With GoI's focus on infrastructure and relatively stronger domestic economy, steel demand is expected to remain high in the next few years supporting JSP's volume growth and driving earnings growth. Chaudhari added, "We expect Revenue/EBITDA/PAT CAGR of 12%/16%/24% over FY23-25E. The stock is currently trading at 6.4x/5x EV of FY24E/FY25E EBITDA. Initiate 'BUY'."

Jindal Stainless:

The analyst has initiated coverage on the company with 'BUY' rating and target price of Rs484 based on 6.5x FY25EV/EBITDA.

This is because Chaudhari believes that JDSL is well-placed to capitalize on strong volume growth in domestic markets over the next two years given a) its recently completed brownfield expansion at Jajpur is expected to deliver 17% volume CAGR; b) strong Stainless Steel (SS) demand in India due to longevity and corrosion resistant properties; c) strong pricing power demonstrated post-Russian invasion of Ukraine, despite rising raw material prices; and d) all necessary backend infrastructure at Jajpur for future
expansion.

Also, with govt.'s focus on infrastructure and an overall stronger domestic economy, SS demand is expected to remain high over the next few years and JDSL would be a key beneficiary of the same. He added, "We expect Revenue/EBITDA/PAT growth of 16%/30%/33% over FY23-25E."

Hindalco:

Hindalco is recommended as a 'Buy' for a target price of Rs 557.

According to the brokerage, HNDL has stepped up investments in high-margin downstream units of India and the USA, as Novelis has identified an undersupplied North American 'CAN sheet' market that aims to cater for an indigenous market.

"We believe HNDL is best placed amongst metals peers as a) Novelis is expected to witness gradual improvement in per ton EBITDA over the next few quarters, led by resilient Europe and improving consumer demand from China; b) fall in thermal coal prices and opening of captive coal mines to benefit India business; c) rising focus on high margin Value added products; and d) balance sheet to remain healthy despite significant capex," the analyst added.

Additionally, he said, "We expect consolidated EBITDA CAGR of ~10% over FY23-25E and similar EPS growth on flattish LME price assumptions and Novelis FY25E EBITDA of USD500/t."

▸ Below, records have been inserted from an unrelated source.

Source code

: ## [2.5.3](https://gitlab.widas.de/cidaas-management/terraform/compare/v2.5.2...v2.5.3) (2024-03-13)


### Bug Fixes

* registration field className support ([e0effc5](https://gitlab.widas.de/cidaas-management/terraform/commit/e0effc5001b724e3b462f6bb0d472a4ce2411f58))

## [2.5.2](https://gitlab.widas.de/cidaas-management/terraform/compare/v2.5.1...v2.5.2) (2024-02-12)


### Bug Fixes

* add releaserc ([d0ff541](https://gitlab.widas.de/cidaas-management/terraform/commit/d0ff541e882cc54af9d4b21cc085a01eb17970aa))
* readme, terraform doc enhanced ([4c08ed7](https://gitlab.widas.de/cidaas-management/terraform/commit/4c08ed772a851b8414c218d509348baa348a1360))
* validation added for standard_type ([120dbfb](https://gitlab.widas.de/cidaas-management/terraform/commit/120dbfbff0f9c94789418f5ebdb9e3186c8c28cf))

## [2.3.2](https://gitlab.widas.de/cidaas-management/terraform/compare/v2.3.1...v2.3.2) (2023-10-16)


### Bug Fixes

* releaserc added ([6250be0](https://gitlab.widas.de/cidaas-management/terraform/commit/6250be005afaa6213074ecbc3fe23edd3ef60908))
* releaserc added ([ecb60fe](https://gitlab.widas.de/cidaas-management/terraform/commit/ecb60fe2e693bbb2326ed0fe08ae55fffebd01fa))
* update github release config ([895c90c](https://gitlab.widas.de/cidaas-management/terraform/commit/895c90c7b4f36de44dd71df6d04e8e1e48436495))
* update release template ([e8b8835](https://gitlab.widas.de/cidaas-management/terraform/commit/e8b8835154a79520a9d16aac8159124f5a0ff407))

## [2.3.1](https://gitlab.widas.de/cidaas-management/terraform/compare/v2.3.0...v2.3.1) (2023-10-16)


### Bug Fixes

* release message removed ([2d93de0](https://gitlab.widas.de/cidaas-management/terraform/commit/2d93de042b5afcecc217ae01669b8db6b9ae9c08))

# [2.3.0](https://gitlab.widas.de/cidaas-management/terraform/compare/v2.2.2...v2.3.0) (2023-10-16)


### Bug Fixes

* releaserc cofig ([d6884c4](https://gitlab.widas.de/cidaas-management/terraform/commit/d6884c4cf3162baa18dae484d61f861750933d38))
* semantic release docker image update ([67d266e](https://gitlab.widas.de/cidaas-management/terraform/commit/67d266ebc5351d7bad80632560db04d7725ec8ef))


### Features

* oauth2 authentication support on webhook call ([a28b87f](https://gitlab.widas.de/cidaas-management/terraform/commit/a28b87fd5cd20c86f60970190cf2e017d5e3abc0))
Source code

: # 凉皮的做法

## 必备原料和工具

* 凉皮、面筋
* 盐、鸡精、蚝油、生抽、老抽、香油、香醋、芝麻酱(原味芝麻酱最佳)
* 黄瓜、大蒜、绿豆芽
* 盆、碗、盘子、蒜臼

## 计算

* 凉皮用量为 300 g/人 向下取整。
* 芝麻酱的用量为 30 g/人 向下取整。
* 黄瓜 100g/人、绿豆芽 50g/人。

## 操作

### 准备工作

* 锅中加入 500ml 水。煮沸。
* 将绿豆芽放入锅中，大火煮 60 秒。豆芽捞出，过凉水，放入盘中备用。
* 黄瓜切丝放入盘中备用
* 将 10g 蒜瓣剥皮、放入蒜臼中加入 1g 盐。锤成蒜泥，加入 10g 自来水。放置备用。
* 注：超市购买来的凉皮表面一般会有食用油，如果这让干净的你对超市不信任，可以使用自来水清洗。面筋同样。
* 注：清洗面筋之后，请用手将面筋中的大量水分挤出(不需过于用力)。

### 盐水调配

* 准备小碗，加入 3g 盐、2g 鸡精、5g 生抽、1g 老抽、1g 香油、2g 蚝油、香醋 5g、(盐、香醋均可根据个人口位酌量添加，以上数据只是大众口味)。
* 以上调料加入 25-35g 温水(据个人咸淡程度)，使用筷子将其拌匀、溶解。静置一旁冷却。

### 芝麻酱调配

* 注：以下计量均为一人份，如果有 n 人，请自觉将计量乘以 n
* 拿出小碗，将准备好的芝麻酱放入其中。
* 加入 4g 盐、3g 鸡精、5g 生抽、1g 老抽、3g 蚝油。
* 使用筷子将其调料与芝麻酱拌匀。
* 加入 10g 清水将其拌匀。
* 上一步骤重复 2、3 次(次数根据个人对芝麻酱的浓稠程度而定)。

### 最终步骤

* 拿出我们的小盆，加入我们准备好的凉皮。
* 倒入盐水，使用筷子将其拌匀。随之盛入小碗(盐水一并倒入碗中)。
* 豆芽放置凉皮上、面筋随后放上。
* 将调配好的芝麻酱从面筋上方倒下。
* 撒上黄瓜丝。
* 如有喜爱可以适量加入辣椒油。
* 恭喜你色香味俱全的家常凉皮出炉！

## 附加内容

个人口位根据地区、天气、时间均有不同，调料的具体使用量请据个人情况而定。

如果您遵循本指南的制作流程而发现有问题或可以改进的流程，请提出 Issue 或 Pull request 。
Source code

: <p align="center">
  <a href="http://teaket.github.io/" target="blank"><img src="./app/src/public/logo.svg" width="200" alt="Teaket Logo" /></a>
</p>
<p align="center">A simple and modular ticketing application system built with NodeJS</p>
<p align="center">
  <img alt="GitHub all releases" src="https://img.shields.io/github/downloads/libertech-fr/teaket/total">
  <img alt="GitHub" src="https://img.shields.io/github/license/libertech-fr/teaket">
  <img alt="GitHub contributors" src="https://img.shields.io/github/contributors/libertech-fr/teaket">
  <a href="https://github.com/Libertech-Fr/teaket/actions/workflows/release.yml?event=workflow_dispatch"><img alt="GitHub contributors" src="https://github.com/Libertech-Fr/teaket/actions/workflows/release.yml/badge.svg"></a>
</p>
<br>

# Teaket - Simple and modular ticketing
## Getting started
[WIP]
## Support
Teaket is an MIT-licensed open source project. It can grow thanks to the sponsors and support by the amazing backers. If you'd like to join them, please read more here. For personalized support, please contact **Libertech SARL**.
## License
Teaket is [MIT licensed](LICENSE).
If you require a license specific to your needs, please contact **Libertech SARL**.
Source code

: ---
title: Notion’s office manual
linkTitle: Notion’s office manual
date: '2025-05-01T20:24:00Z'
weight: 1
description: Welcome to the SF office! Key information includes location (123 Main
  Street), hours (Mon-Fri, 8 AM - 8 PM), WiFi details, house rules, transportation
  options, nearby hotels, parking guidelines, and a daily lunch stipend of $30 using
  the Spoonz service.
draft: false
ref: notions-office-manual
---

In a months span, JSW Steel has risen by nearly 16% on BSE, while Tata Steel has jumped over 13.1%. Similarly, JSPL shares rallied by at least 19.3%, and Hindalco stock climbed nearly 12%. But it would be Jindal Stainless's share price among the top picks that have outperformed both the metal index and its peers by skyrocketing nearly 56% in six months period.

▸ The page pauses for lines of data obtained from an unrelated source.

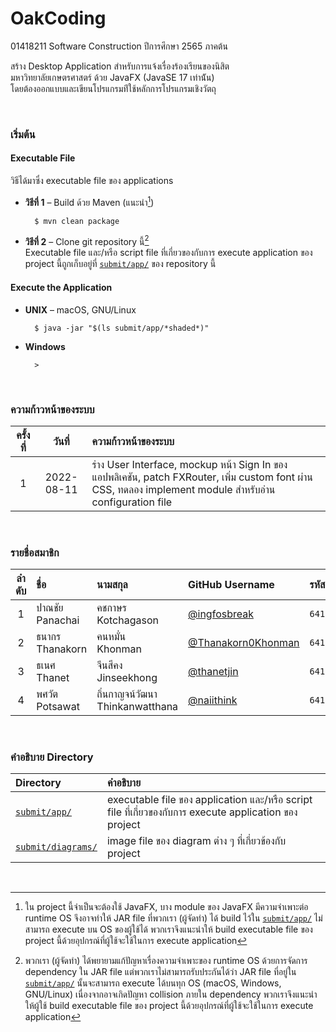 # OakCoding

01418211 Software Construction ปีการศึกษา 2565 ภาคต้น

สร้าง Desktop Application สําหรับการแจ้งเรื่องร้องเรียนของนิสิต  
มหาวิทยาลัยเกษตรศาสตร์ ด้วย JavaFX (JavaSE 17 เท่าน้ัน)  
โดยต้องออกแบบและเขียนโปรแกรมท่ีใช้หลักการโปรแกรมเชิงวัตถุ

<br />

### เริ่มต้น

#### Executable File

วิธีได้มาซึ่ง executable file ของ applications

* **วิธีที่ 1** – Build ด้วย Maven (แนะนำ[^1])  

        $ mvn clean package
* **วิธีที่ 2** – Clone git repository นี้[^2]  
    Executable file และ/หรือ script file ที่เกี่ยวของกับการ execute application ของ project นี้ถูกเก็บอยู่ที่ [`submit/app/`](submit/app/) ของ repository นี้

#### Execute the Application

* **UNIX** – macOS, GNU/Linux  

        $ java -jar "$(ls submit/app/*shaded*)"

* **Windows**

        > 

</br >

### ความก้าวหน้าของระบบ

| ครั้งที่ | วันที่        | ความก้าวหน้าของระบบ |
| :--: | :--------: | :---------------- |
| 1    | 2022-08-11 | ร่าง User Interface, mockup หน้า Sign In ของแอปพลิเคชัน, patch FXRouter, เพิ่ม custom font ผ่าน CSS, ทดลอง implement module สำหรับอ่าน configuration file |

</br >

### รายชื่อสมาชิก

| ลําดับ | ชื่อ                     | นามสกุล                               | GitHub Username                                               | รหัสนิสิต       | KU E-mail Address |
| :--: | :--------------------- | :----------------------------------- | :------------------------------------------------             | :---------   | :---------------- |
| 1    | ปาณชัย<br />Panachai    | คชกาษร<br />Kotchagason              | [@ingfosbreak](https://github.com/ingfosbreak)                | `6410450176` | panachai.ko@ku.th |
| 2    | ธนากร<br />Thanakorn   | คนหมั่น<br />Khonman                   | [@Thanakorn0Khonman](https://github.com/Thanakorn0Khonman)    | `6410451041` | thanakorn.khon@ku.th |
| 3    | ธเนศ<br />Thanet       | จีนสีคง<br />Jinseekhong               | [@thanetjin](https://github.com/thanetjin)                    | `6410451067` | thanet.jin@ku.th  |
| 4    | พศวัต<br />Potsawat     | ถิ่นกาญจน์วัฒนา<br />Thinkanwatthana     | [@naiithink](https://github.com/naiithink)                    | `6410451199` | potsawat.t@ku.th  |

</br >

### คำอธิบาย Directory

| Directory | คำอธิบาย |
| :-------- | :------ |
| [`submit/app/`](submit/app/) | executable file ของ application และ/หรือ script file ที่เกี่ยวของกับการ execute application ของ project |
| [`submit/diagrams/`](submit/diagrams/) | image file ของ diagram ต่าง ๆ ที่เกี่ยวข้องกับ project |


<br />

<!-- Footer -->

[^1]: ใน project นี้จำเป็นจะต้องใช้ JavaFX, บาง module ของ JavaFX มีความจำเพาะต่อ runtime OS จึงอาจทำให้ JAR file ที่พวกเรา (ผู้จัดทำ) ได้ build ไว้ใน [`submit/app/`](submit/app/) ไม่สามารถ execute บน OS ของผู้ใช้ได้ พวกเราจึงแนะนำให้ build executable file
    ของ project นี้ด้วยอุปกรณ์ที่ผู้ใช้จะใช้ในการ execute application
[^2]: พวกเรา (ผู้จัดทำ) ได้พยายามแก้ปัญหาเรื่องความจำเพาะของ runtime OS ด้วยการจัดการ dependency ใน JAR file แต่พวกเราไม่สามารถรับประกันได้ว่า JAR file ที่อยู่ใน [`submit/app/`](submit/app/) นั้นจะสามารถ execute ได้บนทุก OS (macOS, Windows, GNU/Linux)
    เนื่องจากอาจเกิดปัญหา collision ภายใน dependency พวกเราจึงแนะนำให้ผู้ใช้ build executable file ของ project นี้ด้วยอุปกรณ์ที่ผู้ใช้จะใช้ในการ execute application
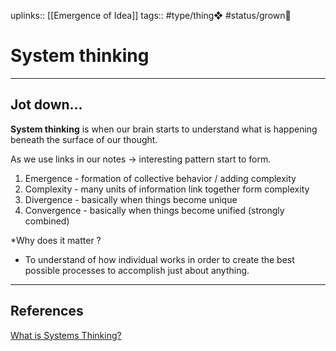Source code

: uplinks:: [[Emergence of Idea]]
tags:: #type/thing❖ #status/grown🌳 

# System thinking
---
## Jot down...
**System thinking** is when our brain starts to understand what is happening beneath the surface of our thought.

As we use links in our notes
-> interesting pattern start to form.

1. Emergence - formation of collective behavior / adding complexity
2. Complexity - many units of information link together form complexity
3. Divergence - basically when things become unique
4. Convergence - basically when things become unified (strongly combined)

*Why does it matter ?
- To understand of how individual works in order to create the best possible processes to accomplish just about anything.

---
## References
[What is Systems Thinking?](https://www.snhu.edu/about-us/newsroom/business/what-is-systems-thinking#:~:text=A%20mindset%20more%20than%20a,to%20accomplish%20just%20about%20anything.&text=There%20are%20systems%20all%20around,we%20know%20where%20to%20look.)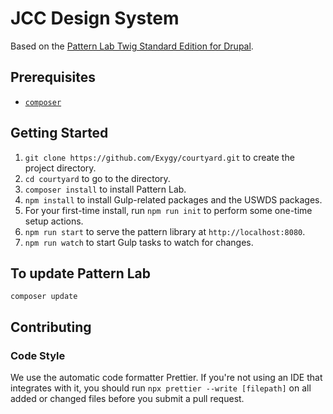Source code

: # JCC Design System

Based on the [Pattern Lab Twig Standard Edition for Drupal](https://github.com/pattern-lab/edition-php-drupal-standard).

## Prerequisites

- [`composer`](https://getcomposer.org)

## Getting Started

1. `git clone https://github.com/Exygy/courtyard.git` to create the project directory.
1. `cd courtyard` to go to the directory.
1. `composer install` to install Pattern Lab.
1. `npm install` to install Gulp-related packages and the USWDS packages.
1. For your first-time install, run `npm run init` to perform some one-time setup actions.
1. `npm run start` to serve the pattern library at `http://localhost:8080`.
1. `npm run watch` to start Gulp tasks to watch for changes.

## To update Pattern Lab

    composer update

## Contributing

### Code Style

We use the automatic code formatter Prettier. If you're not using an IDE that integrates with it, you should run `npx prettier --write [filepath]` on all added or changed files before you submit a pull request.
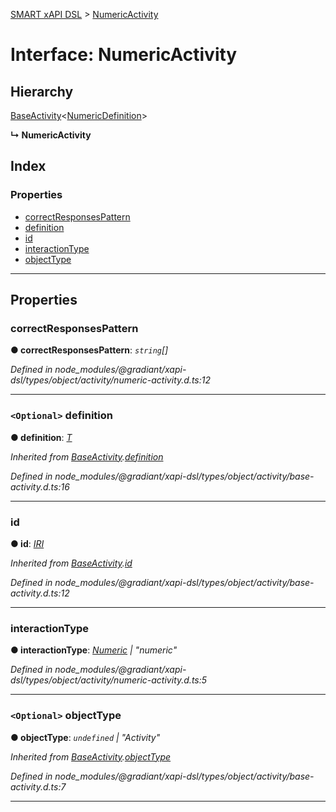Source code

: [SMART xAPI DSL](../README.md) > [NumericActivity](../interfaces/numericactivity.md)

# Interface: NumericActivity

## Hierarchy

 [BaseActivity](baseactivity.md)<[NumericDefinition](numericdefinition.md)>

**↳ NumericActivity**

## Index

### Properties

* [correctResponsesPattern](numericactivity.md#correctresponsespattern)
* [definition](numericactivity.md#definition)
* [id](numericactivity.md#id)
* [interactionType](numericactivity.md#interactiontype)
* [objectType](numericactivity.md#objecttype)

---

## Properties

<a id="correctresponsespattern"></a>

###  correctResponsesPattern

**● correctResponsesPattern**: *`string`[]*

*Defined in node_modules/@gradiant/xapi-dsl/types/object/activity/numeric-activity.d.ts:12*

___
<a id="definition"></a>

### `<Optional>` definition

**● definition**: *[T]()*

*Inherited from [BaseActivity](baseactivity.md).[definition](baseactivity.md#definition)*

*Defined in node_modules/@gradiant/xapi-dsl/types/object/activity/base-activity.d.ts:16*

___
<a id="id"></a>

###  id

**● id**: *[IRI](../#iri)*

*Inherited from [BaseActivity](baseactivity.md).[id](baseactivity.md#id)*

*Defined in node_modules/@gradiant/xapi-dsl/types/object/activity/base-activity.d.ts:12*

___
<a id="interactiontype"></a>

###  interactionType

**● interactionType**: *[Numeric](../enums/interactiontype.md#numeric) \| "numeric"*

*Defined in node_modules/@gradiant/xapi-dsl/types/object/activity/numeric-activity.d.ts:5*

___
<a id="objecttype"></a>

### `<Optional>` objectType

**● objectType**: *`undefined` \| "Activity"*

*Inherited from [BaseActivity](baseactivity.md).[objectType](baseactivity.md#objecttype)*

*Defined in node_modules/@gradiant/xapi-dsl/types/object/activity/base-activity.d.ts:7*

___

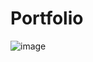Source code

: # Portfolio
![image](https://user-images.githubusercontent.com/85134150/128125582-45af7f76-4405-469c-8e0c-1b416d43ac6d.png)

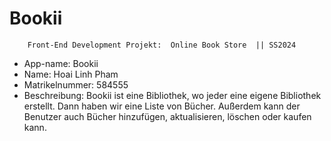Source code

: # Bookii
        Front-End Development Projekt:  Online Book Store  || SS2024 
- App-name: Bookii
- Name: Hoai Linh Pham
- Matrikelnummer: 584555
- Beschreibung: Bookii ist eine Bibliothek, wo jeder eine eigene Bibliothek erstellt. Dann haben wir eine Liste von Bücher. Außerdem kann der Benutzer auch Bücher hinzufügen, aktualisieren, löschen oder kaufen kann.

Year-to-date, BSE Metal has dipped by 88.05 points or 0.41%, while the Nifty Metal index has nosedived shockingly by 353.35 points or 5.13%. But data also showed that in six months, the sector has seen rapid rallies as the BSE Metal and Nifty Metal index have soared by nearly 12.5% and 24% respectively.

Disclaimer:

The recommendations made above are by market analysts and are not advised by either the author or Greynium Information Technologies. The author, nor the brokerage firm nor Greynium would be liable for any losses caused as a result of decisions based on this write-up. Goodreturns.in advises users to consult with certified experts before making any investment decision.